IMAGE: Aerial view of Port Newark. Getty Images
Changes on the day to 08.00 CDT (13.00 GMT) today:
- VLSFO prices up in Balboa ($12/mt), Los Angeles ($3/mt), Houston and New York ($1/mt), and down in Zona Comun ($6/mt)
- LSMGO prices up in Balboa ($6/mt), and down in Los Angeles ($7/mt), New York and Houston ($1/mt)
- HSFO prices up in Balboa ($4/mt) and New York ($1/mt), and down in Los Angeles ($5/mt) and Houston ($2/mt)
Balboa’s VLSFO price has recorded the highest gain in the latest session, rising by $12/mt, while its HSFO price has only increased by $4/mt, widening the port’s current Hi5 spread to $47/mt.

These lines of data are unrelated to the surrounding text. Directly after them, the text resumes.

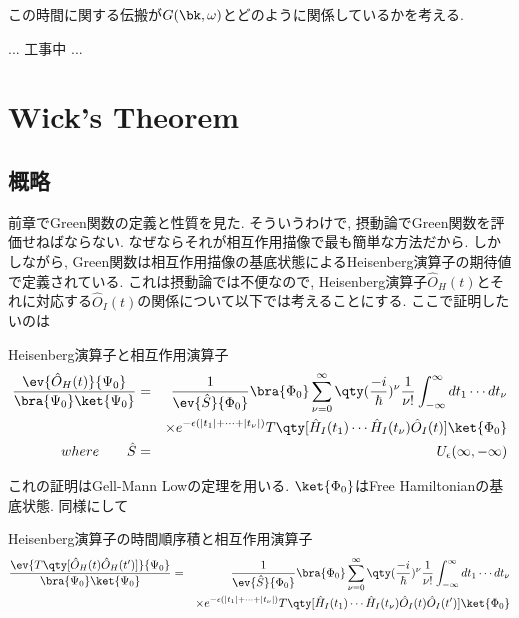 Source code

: \documentclass[10.5pt,a4paper]{jreport}
\begin{document}
この時間に関する伝搬が$G(\bk, \omega)$とどのように関係しているかを考える.

... 工事中 ...

\section{Wick's Theorem}
\subsection{概略}
前章でGreen関数の定義と性質を見た. そういうわけで, 摂動論でGreen関数を評価せねばならない. なぜならそれが相互作用描像で最も簡単な方法だから. しかしながら, Green関数は相互作用描像の基底状態によるHeisenberg演算子の期待値で定義されている. これは摂動論では不便なので, Heisenberg演算子$\hat{O}_H(t)$とそれに対応する$\hat{O}_I(t)$の関係について以下では考えることにする. ここで証明したいのは
\begin{itembox}[c]{Heisenberg演算子と相互作用演算子}
  \begin{eqnarray}
    \nonumber    \frac{\ev{\hat{O}_H(t)}{\Psi_0}}{\bra{\Psi_0}\ket{\Psi_0}} &=& \frac{1}{\ev{\hat{S}}{\Phi_0}}\bra{\Phi_0}\sum_{\nu = 0}^\infty \qty(\frac{-i}{\hbar})^\nu \frac{1}{\nu !}\int_{-\infty}^\infty dt_1\cdots dt_\nu\\
    &&\times e^{-\epsilon(|t_1| + \cdots + |t_\nu|)} T\qty[\hat{H}_I(t_1)\cdots\hat{H}_I(t_\nu)\hat{O}_I(t)]\ket{\Phi_0}\\
    \nonumber where\hspace{0.7cm}  \hat{S} &=& U_\epsilon(\infty, -\infty)\label{wick1}
  \end{eqnarray}
\end{itembox}

これの証明はGell-Mann Lowの定理を用いる. $\ket{\Phi_0}$はFree Hamiltonianの基底状態. 同様にして
\begin{itembox}[c]{Heisenberg演算子の時間順序積と相互作用演算子}
  \begin{eqnarray}
    \nonumber    \frac{\ev{T\qty[\hat{O}_H(t)\hat{O}_H(t')]}{\Psi_0}}{\bra{\Psi_0}\ket{\Psi_0}} &=& \frac{1}{\ev{\hat{S}}{\Phi_0}}\bra{\Phi_0}\sum_{\nu = 0}^\infty \qty(\frac{-i}{\hbar})^\nu \frac{1}{\nu !}\int_{-\infty}^\infty dt_1\cdots dt_\nu\\
    &&\times e^{-\epsilon(|t_1| + \cdots + |t_\nu|)} T\qty[\hat{H}_I(t_1)\cdots\hat{H}_I(t_\nu)\hat{O}_I(t)\hat{O}_I(t')]\ket{\Phi_0}\label{wick2}
  \end{eqnarray}
\end{itembox}
\end{document}
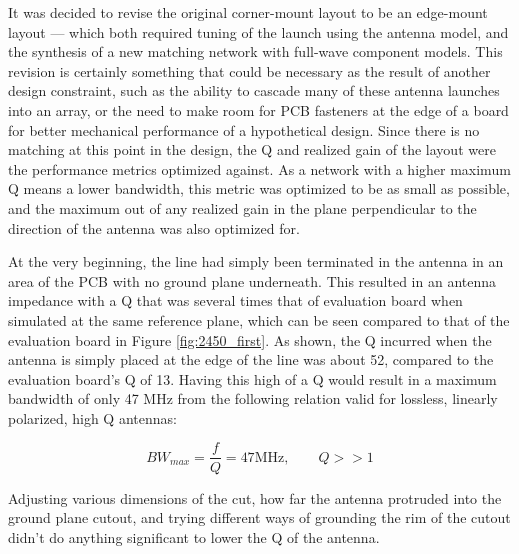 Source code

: \documentclass[12pt]{usfcoe}
\begin{document}
	It was decided to revise the original corner-mount layout to be an edge-mount layout --- which both required tuning of the launch using the antenna model, and the synthesis of a new matching network with full-wave component models.
	This revision is certainly something that could be necessary as the result of another design constraint, such as the ability to cascade many of these antenna launches into an array, or the need to make room for PCB fasteners at the edge of a board for better mechanical performance of a hypothetical design.
	Since there is no matching at this point in the design, the Q and realized gain of the layout were the performance metrics optimized against.
	As a network with a higher maximum Q means a lower bandwidth, this metric was optimized to be as small as possible, and the maximum out of any realized gain in the plane perpendicular to the direction of the antenna was also optimized for.
	
	At the very beginning, the line had simply been terminated in the antenna in an area of the PCB with no ground plane underneath.
	This resulted in an antenna impedance with a Q that was several times that of evaluation board when simulated at the same reference plane, which can be seen compared to that of the evaluation board in Figure \ref{fig:2450_first}.
	As shown, the Q incurred when the antenna is simply placed at the edge of the line was about 52, compared to the evaluation board's Q of 13. Having this high of a Q would result in a maximum bandwidth of only 47 MHz from the following relation valid for lossless, linearly polarized, high Q antennas:
	
	$$ BW_{max} = \frac{f}{Q} = \boxed{47 \text{MHz}}, \qquad Q >> 1 $$
	
    Adjusting various dimensions of the cut, how far the antenna protruded into the ground plane cutout, and trying different ways of grounding the rim of the cutout didn't do anything significant to lower the Q of the antenna.
	
\end{document}

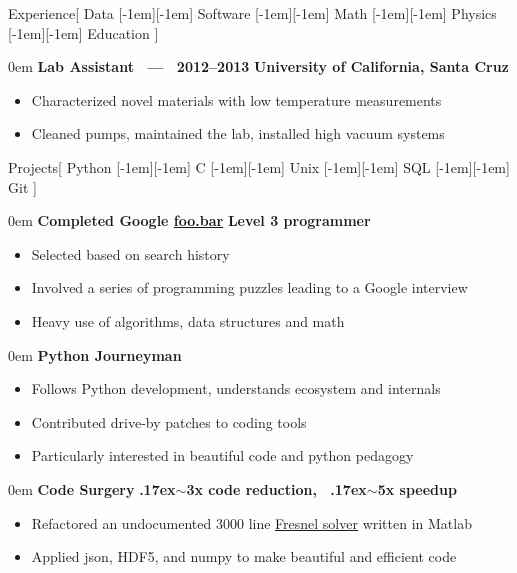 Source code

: \documentclass[11pt,a4paper]{article}
\newenvironment{headedsection}[2]{
    \begin{addmargin}[0.5em]{0em}
    {\large\bfseries #1} \hfill {\bfseries #2}%
    \begin{itemize}
        [label={}, topsep=0pt, itemsep=1.5pt, parsep=0pt, leftmargin=1.5em]
}{
    \end{itemize}
    \end{addmargin}
    \medskip
}
\newcommand*\sbull{%
    \raisebox{-0.550ex}[-1em][-1em]{\textscale{4}{\( \cdot \)}}\xspace
}
\newcommand{\mytilde}{\raise.17ex\hbox{$\scriptstyle\sim$}}
\begin{document}
\begin{mysection}{Experience}[
    Data \sbull{} Software \sbull{} Math \sbull{} Physics \sbull{} Education
]
    \begin{headedsection}
          {Lab Assistant \ --- \ 2012--2013}
          {University of California, Santa Cruz}

        \item Characterized novel materials with low temperature measurements
        \item Cleaned pumps, maintained the lab, installed high vacuum systems
    \end{headedsection}
\end{mysection}

\begin{mysection}{Projects}[
    Python \sbull{} C \sbull{} Unix \sbull{} SQL \sbull{} Git
]

    \begin{headedsection}
        {Completed Google 
            \href{https://news.ycombinator.com/item?id=8588080}{foo.bar}}
        {Level 3 programmer}

        \item Selected based on search history
        \item Involved a series of programming puzzles leading to a Google
            interview
        \item Heavy use of algorithms, data structures and math
    \end{headedsection}

    \begin{headedsection}{Python Journeyman}{}
        \item Follows Python development, understands ecosystem and internals
        \item Contributed drive-by patches to coding tools
        \item Particularly interested in beautiful code and python pedagogy
    \end{headedsection}

    \begin{headedsection}{Code Surgery}
          {\mytilde{}3x code reduction, \ \mytilde{}5x speedup}

        \item Refactored an undocumented 3000 line
            \href{https://en.wikipedia.org/wiki/Fresnel_equations}
                {Fresnel solver}
             written in Matlab
        \item Applied json, HDF5, and numpy to make beautiful and efficient 
            code
    \end{headedsection}
\end{mysection}
\end{document}
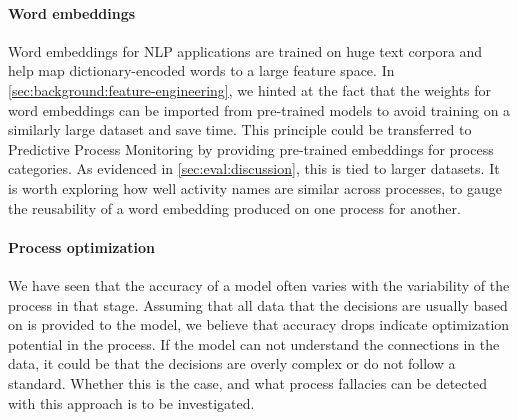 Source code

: \paragraph{Word embeddings} Word embeddings for NLP applications are trained on huge text corpora and help map dictionary-encoded words to a large feature space.
In \autoref{sec:background:feature-engineering}, we hinted at the fact that the weights for word embeddings can be imported from pre-trained models to avoid training on a similarly large dataset and save time.
This principle could be transferred to Predictive Process Monitoring by providing pre-trained embeddings for process categories.
As evidenced in \autoref{sec:eval:discussion}, this is tied to larger datasets.
It is worth exploring how well activity names are similar across processes, to gauge the reusability of a word embedding produced on one process for another.

\paragraph{Process optimization} We have seen that the accuracy of a model often varies with the variability of the process in that stage.
Assuming that all data that the decisions are usually based on is provided to the model, we believe that accuracy drops indicate optimization potential in the process.
If the model can not understand the connections in the data, it could be that the decisions are overly complex or do not follow a standard.
Whether this is the case, and what process fallacies can be detected with this approach is to be investigated.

HSFO supply in Panama is tight, with suppliers now requiring at least seven days to deliver the grade.
Houston's HSFO availability also remains under pressure, where congestion at the port is causing barge delays, a source said.
In Houston, suppliers can deliver HSFO and LSMGO within seven days, while VLSFO can be delivered within 4–5 days. The shortest time in which a few suppliers can deliver all three grades is 1–2 days.
The National Hurricane Center has issued advisories for Hurricane Kiko and Twelve-E, another tropical depression in the Eastern Pacific, with marine warnings remaining active across the region.
Brent
The front-month ICE Brent contract has lost $0.14/bbl, to trade at $68.11/bbl at 08.00 CDT (13.00 GMT).
Upward pressure:
Brent crude’s price has gained by more than $1/bbl after Ukraine escalated its attacks on Russian energy infrastructure, hitting several oil refineries over the weekend.
On Sunday, Ukrainian President Volodymyr Zelensky said Kyiv plans to carry out further strikes deep inside Russia following weeks of intensified attacks on its energy infrastructure, according to a Reuters report.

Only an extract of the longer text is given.